From the line holding "## Настройка DHCP" to the final line of the entries, set down each line exactly, including both, and nothing more.

[Data excerpts]
%%
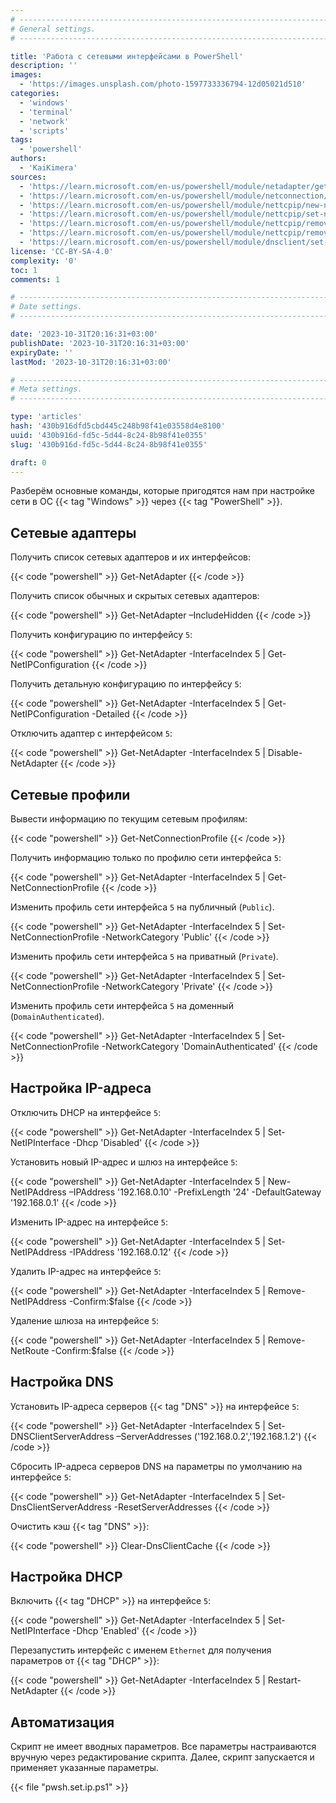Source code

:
 ```yaml
---
# -------------------------------------------------------------------------------------------------------------------- #
# General settings.
# -------------------------------------------------------------------------------------------------------------------- #

title: 'Работа с сетевыми интерфейсами в PowerShell'
description: ''
images:
  - 'https://images.unsplash.com/photo-1597733336794-12d05021d510'
categories:
  - 'windows'
  - 'terminal'
  - 'network'
  - 'scripts'
tags:
  - 'powershell'
authors:
  - 'KaiKimera'
sources:
  - 'https://learn.microsoft.com/en-us/powershell/module/netadapter/get-netadapter'
  - 'https://learn.microsoft.com/en-us/powershell/module/netconnection/get-netconnectionprofile'
  - 'https://learn.microsoft.com/en-us/powershell/module/nettcpip/new-netipaddress'
  - 'https://learn.microsoft.com/en-us/powershell/module/nettcpip/set-netipinterface'
  - 'https://learn.microsoft.com/en-us/powershell/module/nettcpip/remove-netipaddress'
  - 'https://learn.microsoft.com/en-us/powershell/module/nettcpip/remove-netroute'
  - 'https://learn.microsoft.com/en-us/powershell/module/dnsclient/set-dnsclientserveraddress'
license: 'CC-BY-SA-4.0'
complexity: '0'
toc: 1
comments: 1

# -------------------------------------------------------------------------------------------------------------------- #
# Date settings.
# -------------------------------------------------------------------------------------------------------------------- #

date: '2023-10-31T20:16:31+03:00'
publishDate: '2023-10-31T20:16:31+03:00'
expiryDate: ''
lastMod: '2023-10-31T20:16:31+03:00'

# -------------------------------------------------------------------------------------------------------------------- #
# Meta settings.
# -------------------------------------------------------------------------------------------------------------------- #

type: 'articles'
hash: '430b916dfd5cbd445c248b98f41e03558d4e8100'
uuid: '430b916d-fd5c-5d44-8c24-8b98f41e0355'
slug: '430b916d-fd5c-5d44-8c24-8b98f41e0355'

draft: 0
---
```


Разберём основные команды, которые пригодятся нам при настройке сети в ОС {{< tag "Windows" >}} через {{< tag "PowerShell" >}}.

<!--more-->

## Сетевые адаптеры

Получить список сетевых адаптеров и их интерфейсов:

{{< code "powershell" >}}
Get-NetAdapter
{{< /code >}}

Получить список обычных и скрытых сетевых адаптеров:

{{< code "powershell" >}}
Get-NetAdapter –IncludeHidden
{{< /code >}}

Получить конфигурацию по интерфейсу `5`:

{{< code "powershell" >}}
Get-NetAdapter -InterfaceIndex 5 | Get-NetIPConfiguration
{{< /code >}}

Получить детальную конфигурацию по интерфейсу `5`:

{{< code "powershell" >}}
Get-NetAdapter -InterfaceIndex 5 | Get-NetIPConfiguration -Detailed
{{< /code >}}

Отключить адаптер с интерфейсом `5`:

{{< code "powershell" >}}
Get-NetAdapter -InterfaceIndex 5 | Disable-NetAdapter
{{< /code >}}

## Сетевые профили

Вывести информацию по текущим сетевым профилям:

{{< code "powershell" >}}
Get-NetConnectionProfile
{{< /code >}}

Получить информацию только по профилю сети интерфейса `5`:

{{< code "powershell" >}}
Get-NetAdapter -InterfaceIndex 5 | Get-NetConnectionProfile
{{< /code >}}

Изменить профиль сети интерфейса `5` на публичный (`Public`).

{{< code "powershell" >}}
Get-NetAdapter -InterfaceIndex 5 | Set-NetConnectionProfile -NetworkCategory 'Public'
{{< /code >}}

Изменить профиль сети интерфейса `5` на приватный (`Private`).

{{< code "powershell" >}}
Get-NetAdapter -InterfaceIndex 5 | Set-NetConnectionProfile -NetworkCategory 'Private'
{{< /code >}}

Изменить профиль сети интерфейса `5` на доменный (`DomainAuthenticated`).

{{< code "powershell" >}}
Get-NetAdapter -InterfaceIndex 5 | Set-NetConnectionProfile -NetworkCategory 'DomainAuthenticated'
{{< /code >}}

## Настройка IP-адреса

Отключить DHCP на интерфейсе `5`:

{{< code "powershell" >}}
Get-NetAdapter -InterfaceIndex 5 | Set-NetIPInterface -Dhcp 'Disabled'
{{< /code >}}

Установить новый IP-адрес и шлюз на интерфейсе `5`:

{{< code "powershell" >}}
Get-NetAdapter -InterfaceIndex 5 | New-NetIPAddress –IPAddress '192.168.0.10' -PrefixLength '24' -DefaultGateway '192.168.0.1'
{{< /code >}}

Изменить IP-адрес на интерфейсе `5`:

{{< code "powershell" >}}
Get-NetAdapter -InterfaceIndex 5 | Set-NetIPAddress -IPAddress '192.168.0.12'
{{< /code >}}

Удалить IP-адрес на интерфейсе `5`:

{{< code "powershell" >}}
Get-NetAdapter -InterfaceIndex 5 | Remove-NetIPAddress -Confirm:$false
{{< /code >}}

Удаление шлюза на интерфейсе `5`:

{{< code "powershell" >}}
Get-NetAdapter -InterfaceIndex 5 | Remove-NetRoute -Confirm:$false
{{< /code >}}

## Настройка DNS

Установить IP-адреса серверов {{< tag "DNS" >}} на интерфейсе `5`:

{{< code "powershell" >}}
Get-NetAdapter -InterfaceIndex 5 | Set-DNSClientServerAddress –ServerAddresses ('192.168.0.2','192.168.1.2')
{{< /code >}}

Сбросить IP-адреса серверов DNS на параметры по умолчанию на интерфейсе `5`:

{{< code "powershell" >}}
Get-NetAdapter -InterfaceIndex 5 | Set-DnsClientServerAddress -ResetServerAddresses
{{< /code >}}

Очистить кэш {{< tag "DNS" >}}:

{{< code "powershell" >}}
Clear-DnsClientCache
{{< /code >}}

## Настройка DHCP

Включить {{< tag "DHCP" >}} на интерфейсе `5`:

{{< code "powershell" >}}
Get-NetAdapter -InterfaceIndex 5 | Set-NetIPInterface -Dhcp 'Enabled'
{{< /code >}}

Перезапустить интерфейс с именем `Ethernet` для получения параметров от {{< tag "DHCP" >}}:

{{< code "powershell" >}}
Get-NetAdapter -InterfaceIndex 5 | Restart-NetAdapter
{{< /code >}}

## Автоматизация

Скрипт не имеет вводных параметров. Все параметры настраиваются вручную через редактирование скрипта. Далее, скрипт запускается и применяет указанные параметры.

{{< file "pwsh.set.ip.ps1" >}}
%%
**Answer space:**
## Настройка DHCP

Включить {{< tag "DHCP" >}} на интерфейсе `5`:

{{< code "powershell" >}}
Get-NetAdapter -InterfaceIndex 5 | Set-NetIPInterface -Dhcp 'Enabled'
{{< /code >}}

Перезапустить интерфейс с именем `Ethernet` для получения параметров от {{< tag "DHCP" >}}:

{{< code "powershell" >}}
Get-NetAdapter -InterfaceIndex 5 | Restart-NetAdapter
{{< /code >}}

## Автоматизация

Скрипт не имеет вводных параметров. Все параметры настраиваются вручную через редактирование скрипта. Далее, скрипт запускается и применяет указанные параметры.

{{< file "pwsh.set.ip.ps1" >}}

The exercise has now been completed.